[Plain-text document sources]
--

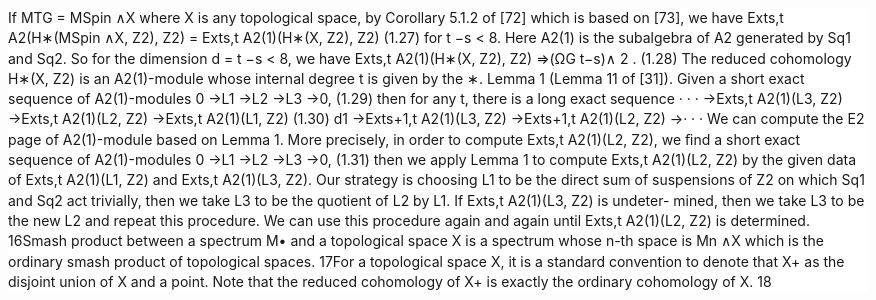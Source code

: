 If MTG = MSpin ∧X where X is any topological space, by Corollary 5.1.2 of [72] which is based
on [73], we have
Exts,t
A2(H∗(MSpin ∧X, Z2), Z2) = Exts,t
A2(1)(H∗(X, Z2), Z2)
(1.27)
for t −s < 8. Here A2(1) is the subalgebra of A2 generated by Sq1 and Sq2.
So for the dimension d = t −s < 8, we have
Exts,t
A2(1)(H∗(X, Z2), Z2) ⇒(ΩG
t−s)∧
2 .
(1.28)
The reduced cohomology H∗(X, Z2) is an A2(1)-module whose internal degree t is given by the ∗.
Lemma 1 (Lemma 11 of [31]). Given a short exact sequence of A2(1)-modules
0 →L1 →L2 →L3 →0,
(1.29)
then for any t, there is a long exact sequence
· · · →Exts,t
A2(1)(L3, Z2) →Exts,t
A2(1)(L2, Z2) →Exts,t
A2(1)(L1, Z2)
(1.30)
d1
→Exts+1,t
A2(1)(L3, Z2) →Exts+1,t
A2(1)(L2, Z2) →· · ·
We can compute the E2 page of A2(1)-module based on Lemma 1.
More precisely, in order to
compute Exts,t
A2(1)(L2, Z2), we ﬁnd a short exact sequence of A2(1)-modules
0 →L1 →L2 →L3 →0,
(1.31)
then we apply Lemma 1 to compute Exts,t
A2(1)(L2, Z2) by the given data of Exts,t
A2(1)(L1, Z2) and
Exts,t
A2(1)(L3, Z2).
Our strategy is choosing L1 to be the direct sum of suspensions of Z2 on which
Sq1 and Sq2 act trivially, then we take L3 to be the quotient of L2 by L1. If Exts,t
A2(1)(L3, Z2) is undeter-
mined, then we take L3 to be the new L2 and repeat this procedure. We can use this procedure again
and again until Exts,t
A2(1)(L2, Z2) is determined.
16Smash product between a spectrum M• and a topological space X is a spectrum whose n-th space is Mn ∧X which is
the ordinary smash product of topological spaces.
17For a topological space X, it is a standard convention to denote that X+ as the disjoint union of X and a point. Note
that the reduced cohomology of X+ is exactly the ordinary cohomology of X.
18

--

#### Problem details
Copy out, from the records above, every line that holds the string "short".

#### Answer to this problem
Lemma 1 (Lemma 11 of [31]). Given a short exact sequence of A2(1)-modules
A2(1)(L2, Z2), we ﬁnd a short exact sequence of A2(1)-modules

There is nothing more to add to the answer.